An asylum seeker has the right to work in Finland three months after lodging their asylum application, so long as their passport is in order. There are currently around ten thousand people in reception centres across the country who fulfil this criteria.
However, Finland’s Aliens Act puts a further hurdle in their way – everyone also needs an official certificate proving their right to work.
Esko Repo from the Immigration service says that providing the certificates has generated a large amount of extra work for already stretched asylum officials, who are dealing with record numbers of claims.
Asylum seekers who are otherwise eligible to look for work are currently having to wait months before their documentation arrives.
Yet Repo says that the paperwork is unnecessary, not least because the law demands the work permits without even specifying how they should be overseen. “We need some sort of simple solution,” he says, to avoid already stretched resources being taken up producing the certificates.

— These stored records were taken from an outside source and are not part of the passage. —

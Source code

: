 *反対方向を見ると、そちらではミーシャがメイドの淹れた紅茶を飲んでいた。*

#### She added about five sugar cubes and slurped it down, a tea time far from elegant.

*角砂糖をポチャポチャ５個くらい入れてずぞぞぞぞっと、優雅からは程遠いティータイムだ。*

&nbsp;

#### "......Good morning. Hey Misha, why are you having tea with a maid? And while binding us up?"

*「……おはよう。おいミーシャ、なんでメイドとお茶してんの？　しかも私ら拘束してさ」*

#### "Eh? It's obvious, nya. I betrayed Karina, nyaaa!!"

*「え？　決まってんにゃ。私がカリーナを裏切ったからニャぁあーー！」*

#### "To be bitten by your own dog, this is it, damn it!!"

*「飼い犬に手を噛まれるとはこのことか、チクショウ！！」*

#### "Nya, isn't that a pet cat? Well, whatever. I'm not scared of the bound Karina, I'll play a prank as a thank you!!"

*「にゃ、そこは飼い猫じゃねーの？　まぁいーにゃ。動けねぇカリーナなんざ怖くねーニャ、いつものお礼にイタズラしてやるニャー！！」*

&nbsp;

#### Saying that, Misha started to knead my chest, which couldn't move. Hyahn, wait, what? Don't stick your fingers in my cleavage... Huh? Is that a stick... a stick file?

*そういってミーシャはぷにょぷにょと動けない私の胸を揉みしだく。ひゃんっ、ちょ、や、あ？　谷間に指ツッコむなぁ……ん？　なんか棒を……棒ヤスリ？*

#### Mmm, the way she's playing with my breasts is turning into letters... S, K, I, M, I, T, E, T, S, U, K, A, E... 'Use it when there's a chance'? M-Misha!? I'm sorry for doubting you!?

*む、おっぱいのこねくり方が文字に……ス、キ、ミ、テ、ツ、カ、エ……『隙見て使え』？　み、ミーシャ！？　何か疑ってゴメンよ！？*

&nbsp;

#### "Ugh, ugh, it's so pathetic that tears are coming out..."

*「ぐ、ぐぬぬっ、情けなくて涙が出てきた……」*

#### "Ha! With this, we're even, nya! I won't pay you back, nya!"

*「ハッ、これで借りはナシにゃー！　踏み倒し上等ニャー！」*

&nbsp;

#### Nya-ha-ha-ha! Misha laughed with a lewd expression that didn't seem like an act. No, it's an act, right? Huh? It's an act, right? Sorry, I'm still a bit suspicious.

One solution could be to print the date that someone’s asylum application was lodged on their official identity card.
Delighted to work
Iraqi asylum seekers Farhan Saffah and Salam Al-Janabi have both received their work permits after ten months in a reception centre, and are delighted to be working on the renovations at Helsinki's Swedish language adult education college, Arbis.
Saffah says he is in no doubt as to the importance of work in helping asylum seekers integrate. “I feel very good and I feel strong, I have so much energy. I feel like, how do you want to say? Like a Finnish man,” he says.
Al-Janabi says his brother is still waiting for his certificate of eligibility. "There are about 250 of us in my reception centre, just five have got their permits," he claims.
Saffah says he believes being able to work would also ease the strain on asylum seekers holed up in reception centres. “Many people with me, they have mental health problems, they’ve been sitting in the camp,” he says. “Everyone should get a job, any job, to work, to get himself active.”